Returning to the Empire Of The Sun after 25 years, Christian Bale is right back where he started.
Starring in the most expensive Chinese film yet made, he’s a long way here from chasing planes in a school uniform – or chasing supervillains in a rubber suit, for that matter.
Zhang Yimou’s war epic is a handsome mess – as stirring and impressive as it is clumsy and unpolished.
Best known for those sumptuous HD-TV test cards Hero and House Of Flying Daggers (not to mention the ridiculous opening ceremony at the Beijing Olympics), Yimou here turns his attention to the 1937 Rape Of Nanking.
Set in and around a convent school for Catholic girls, the film opens as the Japanese army begins its ruthless invasion.
Bale is John Miller, a cynical American mortician doing his best to stay out of the way and loot whatever he can from the wreckage.
Breaking into the convent – where a group of schoolgirls and prostitutes are hiding out from the surrounding massacre – Miller is more interested in stealing the communion wine and groping the women than acting like a hero.
Hogtied by a childlike script and bad translation, he’s a cartoon drunk.
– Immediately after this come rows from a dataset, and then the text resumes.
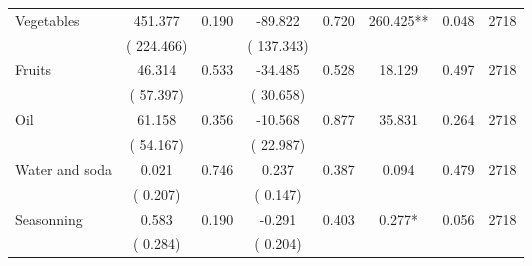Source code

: \begin{tabular}{l*{7}{c}}
 Vegetables       &            451.377       &        0.190  &            -89.822       &        0.720  &            260.425**       &              0.048 &  2718 \\ 
                       &       (     224.466)             &                               &       (     137.343)                     &                               &                                               &                                &                      \\ 

 Fruits       &             46.314       &        0.533  &            -34.485       &        0.528  &             18.129       &              0.497 &  2718 \\ 
                       &       (      57.397)             &                               &       (      30.658)                     &                               &                                               &                                &                      \\ 

 Oil       &             61.158       &        0.356  &            -10.568       &        0.877  &             35.831       &              0.264 &  2718 \\ 
                       &       (      54.167)             &                               &       (      22.987)                     &                               &                                               &                                &                      \\ 

 Water and soda       &              0.021       &        0.746  &              0.237       &        0.387  &              0.094       &              0.479 &  2718 \\ 
                       &       (       0.207)             &                               &       (       0.147)                     &                               &                                               &                                &                      \\ 

 Seasonning       &              0.583       &        0.190  &             -0.291       &        0.403  &              0.277*       &              0.056 &  2718 \\ 
                       &       (       0.284)             &                               &       (       0.204)                     &                               &                                               &                                &                      \\ 


\end{tabular}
Despite the stereotyping, Bale does a fine job with what he’s given – eking out the complexities to edge his character as close to Oskar Schindler as possible as the situation worsens.
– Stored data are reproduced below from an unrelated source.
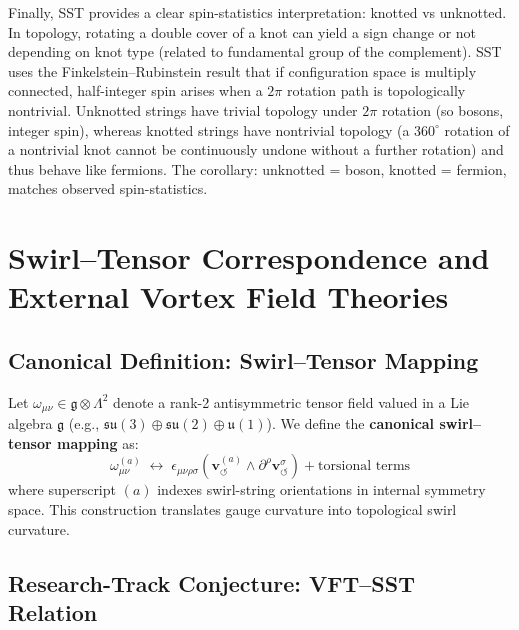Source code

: \documentclass[10pt,reprint,aps,onecolumn,nofootinbib]{revtex4-2}
\begin{document}
Finally, SST provides a clear spin-statistics interpretation: knotted vs unknotted. In topology, rotating a double cover of a knot can yield a sign change or not depending on knot type (related to fundamental group of the complement). SST uses the Finkelstein–Rubinstein result that if configuration space is multiply connected, half-integer spin arises when a $2\pi$ rotation path is topologically nontrivial. Unknotted strings have trivial topology under $2\pi$ rotation (so bosons, integer spin), whereas knotted strings have nontrivial topology (a $360^\circ$ rotation of a nontrivial knot cannot be continuously undone without a further rotation) and thus behave like fermions. The corollary: unknotted = boson, knotted = fermion, matches observed spin-statistics.

\section{Swirl–Tensor Correspondence and External Vortex Field Theories}
\label{sec:swirl_tensor_correspondence}

\subsection*{Canonical Definition: Swirl–Tensor Mapping}

    Let $\omega_{\mu\nu} \in \mathfrak{g} \otimes \Lambda^2$ denote a rank-2 antisymmetric tensor field valued in a Lie algebra $\mathfrak{g}$ (e.g., $\mathfrak{su}(3) \oplus \mathfrak{su}(2) \oplus \mathfrak{u}(1)$). We define the \textbf{canonical swirl–tensor mapping} as:
    \begin{equation}
        \omega_{\mu\nu}^{(a)} \;\longleftrightarrow\; \epsilon_{\mu\nu\rho\sigma} \left( \mathbf{v}_{\!\boldsymbol{\circlearrowleft}}^{(a)} \wedge \partial^\rho \mathbf{v}^{\sigma}_{\!\boldsymbol{\circlearrowleft}} \right) + \text{torsional terms}
    \end{equation}
    where superscript $(a)$ indexes swirl-string orientations in internal symmetry space. This construction translates gauge curvature into topological swirl curvature.

\subsection*{Research-Track Conjecture: VFT–SST Relation}
\end{document}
Filmed like a graphic novel, Yimou’s carnage is frighteningly beautiful. Gratuitously harrowing at times, it’s an exaggerated and poetic horror that colours his cold apocalypse.
You have to wonder why China’s most patriotic filmmaker chose to show his national history through the eyes of an American – and it’s hard not to see the movie becoming a curious blip on Bale’s own CV – but Yimou wields his camera and his emotions with such creative confidence that it’s almost impossible not to get swept up in his stylishly blinkered vision.
Less about the thousands who died in the Nanking massacre than about how stunning it all looked, Zhang Yimou’s epic puts Bale in the midst of a lavish nightmare.